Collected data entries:
++++++++++++++++++++
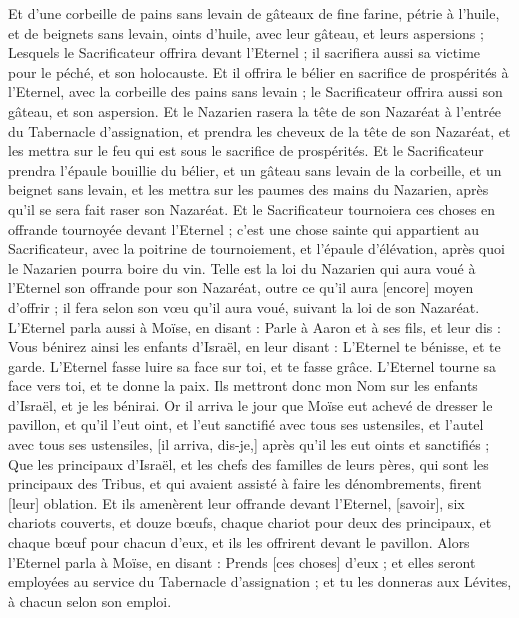 \begin{multicols}{2}
Et d'une corbeille de pains sans levain de gâteaux de fine farine, pétrie à l'huile, et de beignets sans levain, oints d'huile, avec leur gâteau, et leurs aspersions ;
Lesquels le Sacrificateur offrira devant l'Eternel ; il sacrifiera aussi sa victime pour le péché, et son holocauste.
Et il offrira le bélier en sacrifice de prospérités à l'Eternel, avec la corbeille des pains sans levain ; le Sacrificateur offrira aussi son gâteau, et son aspersion.
Et le Nazarien rasera la tête de son Nazaréat à l'entrée du Tabernacle d'assignation, et prendra les cheveux de la tête de son Nazaréat, et les mettra sur le feu qui est sous le sacrifice de prospérités.
Et le Sacrificateur prendra l'épaule bouillie du bélier, et un gâteau sans levain de la corbeille, et un beignet sans levain, et les mettra sur les paumes des mains du Nazarien, après qu'il se sera fait raser son Nazaréat.
Et le Sacrificateur tournoiera ces choses en offrande tournoyée devant l'Eternel ; c'est une chose sainte qui appartient au Sacrificateur, avec la poitrine de tournoiement, et l'épaule d'élévation, après quoi le Nazarien pourra boire du vin.
Telle est la loi du Nazarien qui aura voué à l'Eternel son offrande pour son Nazaréat, outre ce qu'il aura [encore] moyen d'offrir ; il fera selon son vœu qu'il aura voué, suivant la loi de son Nazaréat.
L'Eternel parla aussi à Moïse, en disant :
Parle à Aaron et à ses fils, et leur dis : Vous bénirez ainsi les enfants d'Israël, en leur disant :
L'Eternel te bénisse, et te garde.
L'Eternel fasse luire sa face sur toi, et te fasse grâce.
L'Eternel tourne sa face vers toi, et te donne la paix.
Ils mettront donc mon Nom sur les enfants d'Israël, et je les bénirai.
\VerseOne{}Or il arriva le jour que Moïse eut achevé de dresser le pavillon, et qu'il l'eut oint, et l'eut sanctifié avec tous ses ustensiles, et l'autel avec tous ses ustensiles, [il arriva, dis-je,] après qu'il les eut oints et sanctifiés ;
Que les principaux d'Israël, et les chefs des familles de leurs pères, qui sont les principaux des Tribus, et qui avaient assisté à faire les dénombrements, firent [leur] oblation.
Et ils amenèrent leur offrande devant l'Eternel, [savoir], six chariots couverts, et douze bœufs, chaque chariot pour deux des principaux, et chaque bœuf pour chacun d'eux, et ils les offrirent devant le pavillon.
Alors l'Eternel parla à Moïse, en disant :
Prends [ces choses] d'eux ; et elles seront employées au service du Tabernacle d'assignation ; et tu les donneras aux Lévites, à chacun selon son emploi.

\end{multicols}
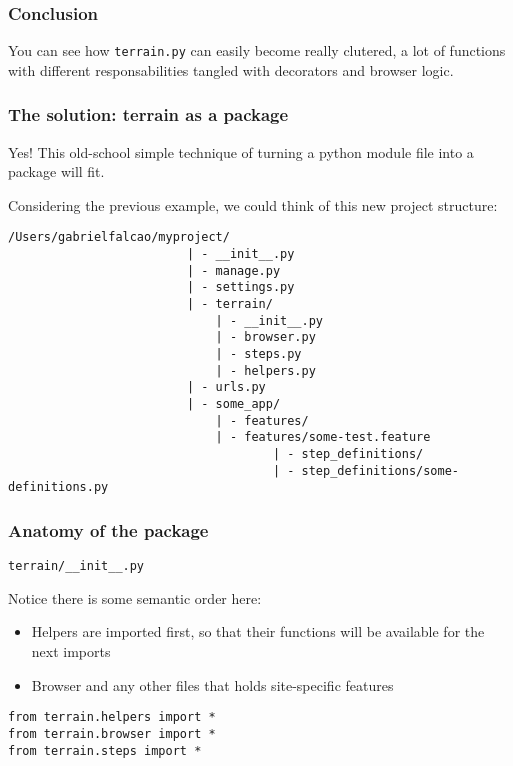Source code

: \documentclass[letterpaper]{article}
\begin{document}
\subsubsection*{Conclusion}
You can see how \texttt{terrain.py} can easily become really clutered,
a lot of functions with different responsabilities tangled with
decorators and browser logic.

\subsubsection*{The solution: terrain as a package}

Yes! This old-school simple technique of turning a python module file
into a package will fit.

Considering the previous example, we could think of this new project
structure:

\newpage

\footnotesize
\begin{verbatim}
/Users/gabrielfalcao/myproject/
                         | - __init__.py
                         | - manage.py
                         | - settings.py
                         | - terrain/
                             | - __init__.py
                             | - browser.py
                             | - steps.py
                             | - helpers.py
                         | - urls.py
                         | - some_app/
                             | - features/
                             | - features/some-test.feature
                                     | - step_definitions/
                                     | - step_definitions/some-definitions.py
\end{verbatim}
\normalsize

\subsubsection*{Anatomy of the package}

\hspace{2pt}

\noindent
\large\texttt{terrain/\_\_init\_\_.py}\footnotesize

\hspace{1pt}

\noindent

Notice there is some semantic order here:
\begin{itemize}
\item{Helpers are imported first, so that their functions will be available for the next imports}
\item{Browser and any other files that holds site-specific features}
\end{itemize}
\begin{verbatim}
from terrain.helpers import *
from terrain.browser import *
from terrain.steps import *
\end{verbatim}
\end{document}
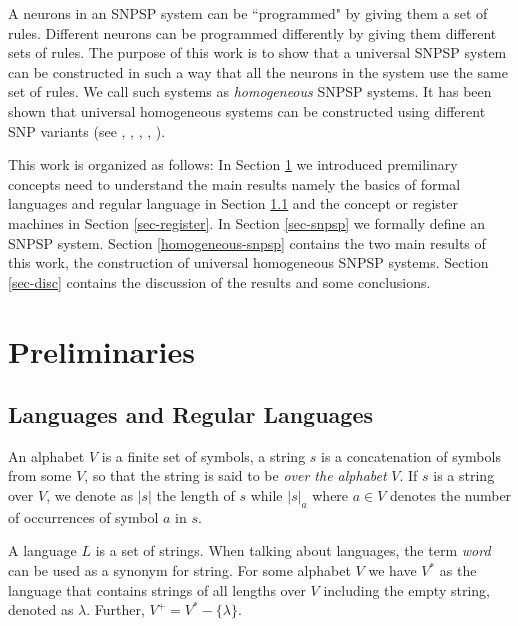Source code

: \documentclass[runningheads,a4paper]{llncs}
\begin{document}
A neurons in an SNPSP system can be ``programmed" by giving them a set of rules. Different neurons can be programmed differently by giving them 
different sets of rules. The purpose of this work is to show that a universal SNPSP system can be constructed in such a way that all the neurons in
the system use the same set of rules. We call such systems as \textit{homogeneous} SNPSP systems. It has been shown that universal homogeneous systems
can be constructed using different SNP variants (see \cite{HSNP}, \cite{HISNP}, \cite{HSNP-R}, \cite{HSNP-S}, \cite{HSNP-A}).

This work is organized as follows: In Section \ref{sec-prelims} we introduced premilinary concepts need to understand the main results namely the
basics of formal languages and regular language in Section \ref{sec-lang-reg} and the concept or register machines in Section \ref{sec-register}. In
Section \ref{sec-snpsp} we formally define an SNPSP system. Section \ref{homogeneous-snpsp} contains the two main results of this work, the 
construction of universal homogeneous SNPSP systems. Section \ref{sec-disc} contains the discussion of the results and some conclusions.




\section{Preliminaries} \label{sec-prelims}


\subsection{Languages and Regular Languages} \label{sec-lang-reg}

An alphabet $V$ is a finite set of symbols, a string $s$ is a concatenation of symbols from some $V$, so that the string is said to be \textit{over
the alphabet} $V$. If $s$ is a string over $V$, we denote as $|s|$ the length of $s$ while $|s|_a$ where $a \in V$ denotes the number of occurrences 
of symbol $a$ in $s$. 
  
A language $L$ is a set of strings. When talking about languages, the term \textit{word} can be
used as a synonym for string. For some alphabet $V$ we have $V^*$ as the language that contains
strings of all lengths over $V$ including the empty string, denoted as $\lambda$. Further, 
$V^+ = V^* - \{\lambda\}$. 
\end{document}
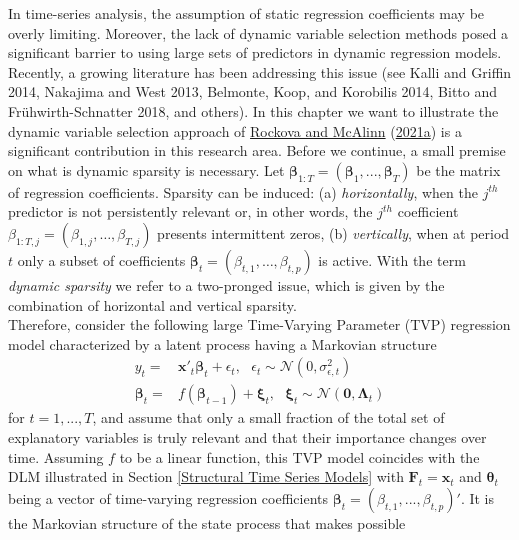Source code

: \documentclass[
  12pt,
]{book}
\theoremstyle{break}
\theoremstyle{nonumberplain}
\begin{document}
In time-series analysis, the assumption of static regression
coefficients may be overly limiting. Moreover, the lack of dynamic
variable selection methods posed a significant barrier to using large
sets of predictors in dynamic regression models. Recently, a growing
literature has been addressing this issue (see Kalli and Griffin 2014,
Nakajima and West 2013, Belmonte, Koop, and Korobilis 2014, Bitto and
Frühwirth-Schnatter 2018, and others). In this chapter we want to
illustrate the dynamic variable selection approach of
\protect\hyperlink{ref-rockova_mcalinn_2021}{Rockova and McAlinn}
(\protect\hyperlink{ref-rockova_mcalinn_2021}{2021a}) is a significant
contribution in this research area. Before we continue, a small premise
on what is dynamic sparsity is necessary. Let
\(\boldsymbol{\beta}_{1:T}=(\boldsymbol{\beta}_{1},...,\boldsymbol{\beta}_{T})\)
be the matrix of regression coefficients. Sparsity can be induced: (a)
\emph{horizontally}, when the \(j^{th}\) predictor is not persistently
relevant or, in other words, the \(j^{th}\) coefficient
\(\beta_{1:T, j}=(\beta_{1,j}, \ldots, \beta_{T,j})\) presents
intermittent zeros, (b) \emph{vertically}, when at period \(t\) only a
subset of coefficients
\(\boldsymbol{\beta}_t=(\beta_{t,1}, \ldots, \beta_{t,p})\) is active.
With the term \emph{dynamic sparsity} we refer to a two-pronged issue,
which is given by the combination of horizontal and vertical sparsity.\\
Therefore, consider the following large Time-Varying Parameter (TVP)
regression model characterized by a latent process having a Markovian
structure \begin{align} \label{eq:eq211}
  y_{t}= & \boldsymbol{x'}_{t}\boldsymbol{\beta}_{t}+\epsilon_{t}, \ \ \ \epsilon_{t}\sim \mathcal{N}(0,\sigma^{2}_{\epsilon,t}) \\
  \boldsymbol{\beta}_{t} = & f( \boldsymbol{\beta}_{t-1})+ \boldsymbol{\xi}_{t}, \ \ \ \boldsymbol{\xi}_{t}\sim \mathcal{N}(\boldsymbol{0},\boldsymbol{\Lambda}_{t}) \nonumber
\end{align} for \(t=1,...,T\), and assume that only a small fraction of
the total set of explanatory variables is truly relevant and that their
importance changes over time. Assuming \(f\) to be a linear function,
this TVP model coincides with the DLM illustrated in Section
\ref{Structural Time Series Models} with
\(\boldsymbol{F}_{t}=\boldsymbol{x}_{t}\) and
\(\boldsymbol{\theta}_{t}\) being a vector of time-varying regression
coefficients \(\boldsymbol{\beta}_{t}=(\beta_{t,1},...,\beta_{t,p})'\).
It is the Markovian structure of the state process that makes possible
\end{document}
++++++++++++++++++++
EXERCISE GOAL: Each line above with the string "small" should be reported in full.

REPLY TO THE EXERCISE:
contribution in this research area. Before we continue, a small premise
\end{align} for \(t=1,...,T\), and assume that only a small fraction of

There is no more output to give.